You can hire me to handle this inquiry for free :)

When you set up the original entry, you credited a long term liability, but what account did you debit? Let me give you the general scenario, and that should tell you what entry you need to make now. When you first borrowed the money, you should have debited cash and credited loan payable, for the principal amount of the loan. Each time you made a payment, you should have credited cash for the amount of the payment, and debited interest expense for the interest portion of the payment, and debited loan payable for the principal portion of the payment. Had you done it that way, your ledger would always show the correct 'loan payable' balance. If you paid off the loan at any point, you would write a check for the balance shown in your ledger and end up with a zero balance.

That brings me back to the original question...what account did you debit when you set up this loan at an amount equal to the total payments (both interest and principal) that you would have paid had you mot paid off early? You can probably figure out what to do based upon what I have told you already, but if not, give me the original entry and I will gladly provide the answer.

BTW, you're welcome :)

Reply to
Z1Z

Jimbo already told you. He debited the vehicle for the cost of the vehicle plus interest.

Reply to
Allan Martin

Just in case you did not know. Allan Martin is the price you must pay when you want to fead at the public trough.

Reply to
Allan Martin

Reply to
Jeff

Jimmy, If you want to diy go to a used book store and buy a basic accounting text. If you have filed a tax return based on the transactions you described here, you have most likely overstated depreciation and understated interest expense. As I understand it, this group is not to explain accounting procedures and principles but rather how to apply them with QB.

Macy

Reply to
Macy

Its my bridge dude.

Reply to
Allan Martin

Thank you Macy,

That is why I sugested our boy Jim Bo seek out a professional.

Reply to
Allan Martin

Got it. Ok, so here's the answer:

(For purposes of this example, the vehicle cost $14,000, total interest was $2,000, 20 payments @ $800, 15.7%, no down payment)

Original entry:

dr. Vehicle (for the cost of the vehicle) 14,000 dr. Vehicle (for the interest to be paid) 2,000 cr. Loan payable (for the total of the payments to be made, both principal and interest) 16,000 (assume 20 payments @$800, 15.7% loan)
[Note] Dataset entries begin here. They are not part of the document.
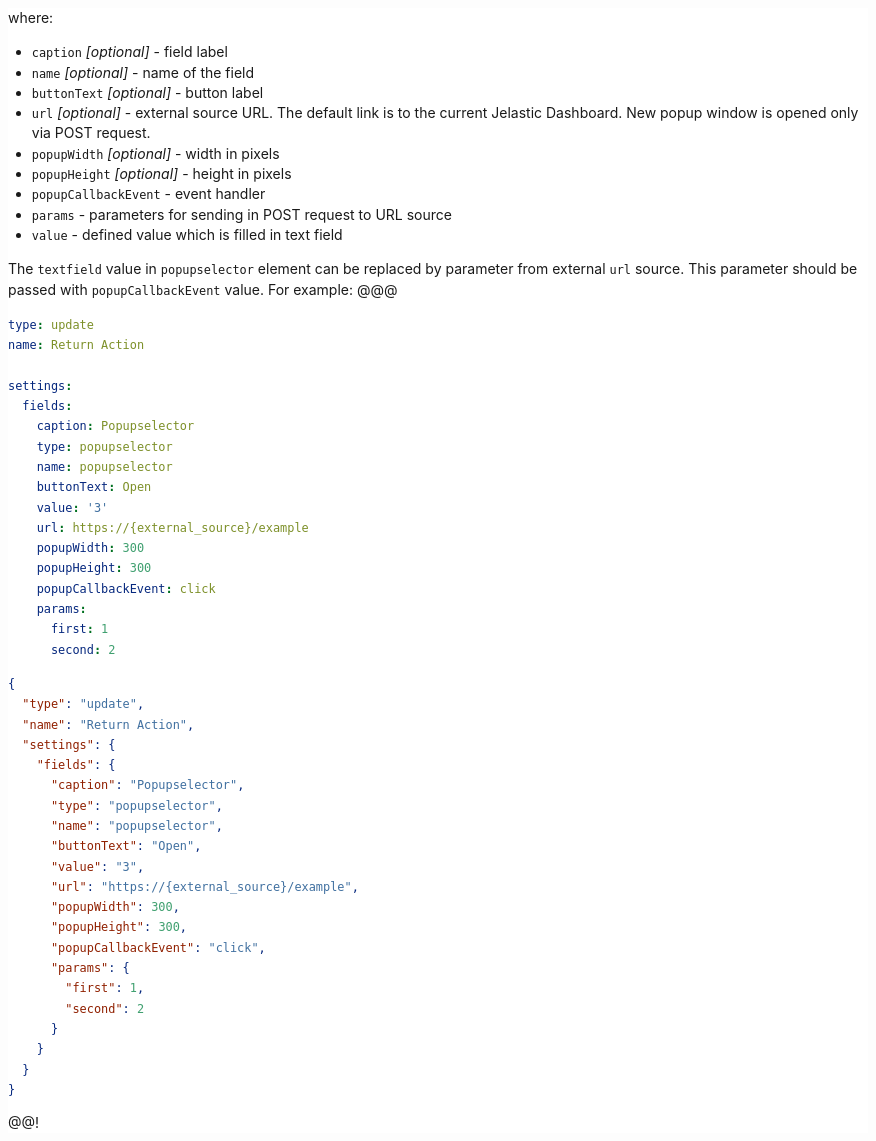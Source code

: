 where:

- `caption` *[optional]* - field label
- `name` *[optional]* - name of the field
- `buttonText` *[optional]* - button label
- `url` *[optional]* - external source URL. The default link is to the current Jelastic Dashboard. New popup window is opened only via POST request.
- `popupWidth` *[optional]* - width in pixels
- `popupHeight` *[optional]* - height in pixels
- `popupCallbackEvent` - event handler
- `params` - parameters for sending in POST request to URL source
- `value` - defined value which is filled in text field

The `textfield` value in `popupselector` element can be replaced by parameter from external `url` source. This parameter should be passed with `popupCallbackEvent` value.
For example:
@@@
```yaml
type: update
name: Return Action

settings:
  fields:
    caption: Popupselector
    type: popupselector
    name: popupselector
    buttonText: Open
    value: '3'
    url: https://{external_source}/example
    popupWidth: 300
    popupHeight: 300
    popupCallbackEvent: click
    params:
      first: 1
      second: 2
```
```json
{
  "type": "update",
  "name": "Return Action",
  "settings": {
    "fields": {
      "caption": "Popupselector",
      "type": "popupselector",
      "name": "popupselector",
      "buttonText": "Open",
      "value": "3",
      "url": "https://{external_source}/example",
      "popupWidth": 300,
      "popupHeight": 300,
      "popupCallbackEvent": "click",
      "params": {
        "first": 1,
        "second": 2
      }
    }
  }
}
```
@@!
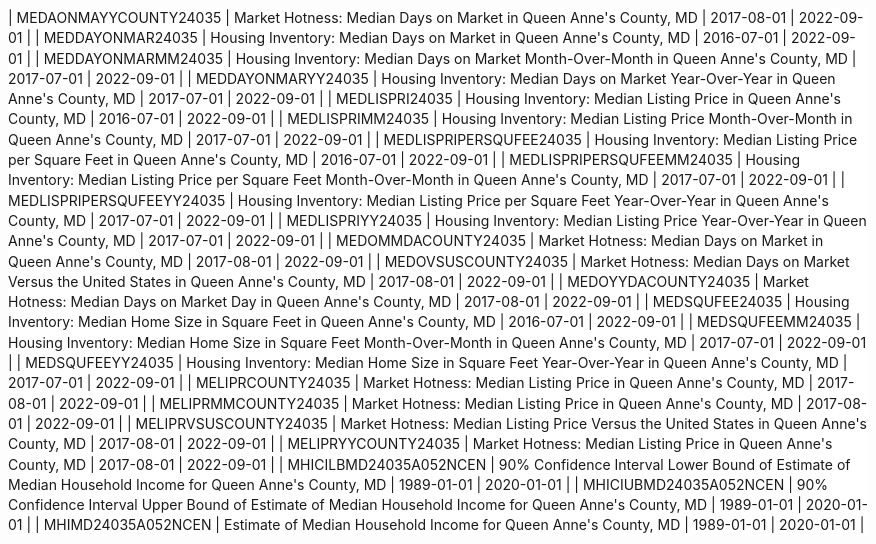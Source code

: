 | MEDAONMAYYCOUNTY24035     | Market Hotness: Median Days on Market in Queen Anne's County, MD                                                                                                                 | 2017-08-01          | 2022-09-01        |
| MEDDAYONMAR24035          | Housing Inventory: Median Days on Market in Queen Anne's County, MD                                                                                                              | 2016-07-01          | 2022-09-01        |
| MEDDAYONMARMM24035        | Housing Inventory: Median Days on Market Month-Over-Month in Queen Anne's County, MD                                                                                             | 2017-07-01          | 2022-09-01        |
| MEDDAYONMARYY24035        | Housing Inventory: Median Days on Market Year-Over-Year in Queen Anne's County, MD                                                                                               | 2017-07-01          | 2022-09-01        |
| MEDLISPRI24035            | Housing Inventory: Median Listing Price in Queen Anne's County, MD                                                                                                               | 2016-07-01          | 2022-09-01        |
| MEDLISPRIMM24035          | Housing Inventory: Median Listing Price Month-Over-Month in Queen Anne's County, MD                                                                                              | 2017-07-01          | 2022-09-01        |
| MEDLISPRIPERSQUFEE24035   | Housing Inventory: Median Listing Price per Square Feet in Queen Anne's County, MD                                                                                               | 2016-07-01          | 2022-09-01        |
| MEDLISPRIPERSQUFEEMM24035 | Housing Inventory: Median Listing Price per Square Feet Month-Over-Month in Queen Anne's County, MD                                                                              | 2017-07-01          | 2022-09-01        |
| MEDLISPRIPERSQUFEEYY24035 | Housing Inventory: Median Listing Price per Square Feet Year-Over-Year in Queen Anne's County, MD                                                                                | 2017-07-01          | 2022-09-01        |
| MEDLISPRIYY24035          | Housing Inventory: Median Listing Price Year-Over-Year in Queen Anne's County, MD                                                                                                | 2017-07-01          | 2022-09-01        |
| MEDOMMDACOUNTY24035       | Market Hotness: Median Days on Market in Queen Anne's County, MD                                                                                                                 | 2017-08-01          | 2022-09-01        |
| MEDOVSUSCOUNTY24035       | Market Hotness: Median Days on Market Versus the United States in Queen Anne's County, MD                                                                                        | 2017-08-01          | 2022-09-01        |
| MEDOYYDACOUNTY24035       | Market Hotness: Median Days on Market Day in Queen Anne's County, MD                                                                                                             | 2017-08-01          | 2022-09-01        |
| MEDSQUFEE24035            | Housing Inventory: Median Home Size in Square Feet in Queen Anne's County, MD                                                                                                    | 2016-07-01          | 2022-09-01        |
| MEDSQUFEEMM24035          | Housing Inventory: Median Home Size in Square Feet Month-Over-Month in Queen Anne's County, MD                                                                                   | 2017-07-01          | 2022-09-01        |
| MEDSQUFEEYY24035          | Housing Inventory: Median Home Size in Square Feet Year-Over-Year in Queen Anne's County, MD                                                                                     | 2017-07-01          | 2022-09-01        |
| MELIPRCOUNTY24035         | Market Hotness: Median Listing Price in Queen Anne's County, MD                                                                                                                  | 2017-08-01          | 2022-09-01        |
| MELIPRMMCOUNTY24035       | Market Hotness: Median Listing Price in Queen Anne's County, MD                                                                                                                  | 2017-08-01          | 2022-09-01        |
| MELIPRVSUSCOUNTY24035     | Market Hotness: Median Listing Price Versus the United States in Queen Anne's County, MD                                                                                         | 2017-08-01          | 2022-09-01        |
| MELIPRYYCOUNTY24035       | Market Hotness: Median Listing Price in Queen Anne's County, MD                                                                                                                  | 2017-08-01          | 2022-09-01        |
| MHICILBMD24035A052NCEN    | 90% Confidence Interval Lower Bound of Estimate of Median Household Income for Queen Anne's County, MD                                                                           | 1989-01-01          | 2020-01-01        |
| MHICIUBMD24035A052NCEN    | 90% Confidence Interval Upper Bound of Estimate of Median Household Income for Queen Anne's County, MD                                                                           | 1989-01-01          | 2020-01-01        |
| MHIMD24035A052NCEN        | Estimate of Median Household Income for Queen Anne's County, MD                                                                                                                  | 1989-01-01          | 2020-01-01        |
Let's say we have paid 10 payments @ $800 (total of $8,000), and now we pay off the loan. Since you debited Loan payable and credited cash each time you made a payment, after ten payments you paid $8,000, and your loan payable balance (per your ledger) is $8,000. Your payoff amount (yes, I ran an amortization schedule) is $7,455. Here's are the entries:

AJE #1

dr. Interest expense $2,000 cr. Vehicle $2,000

To reclassify the total interest to be paid

AJE #2

cr. Cash 7,455 dr. Loan payable $8,000 cry Interest $545

To record early payoff of loan and adjust interest expense to actual

That does it. And to prove that we are correct, your 'net' interest expense will be $1,455 (which is the amount you originally set up, 2,000, less this entry of 545). I summed the interest portion of the first ten payments, per my amortization table, and found that the aggregate interest for the first ten payment is $1,455.

Lastly, you're welcome.

(I will check back after April 17th to see if there are/were any additional questions.)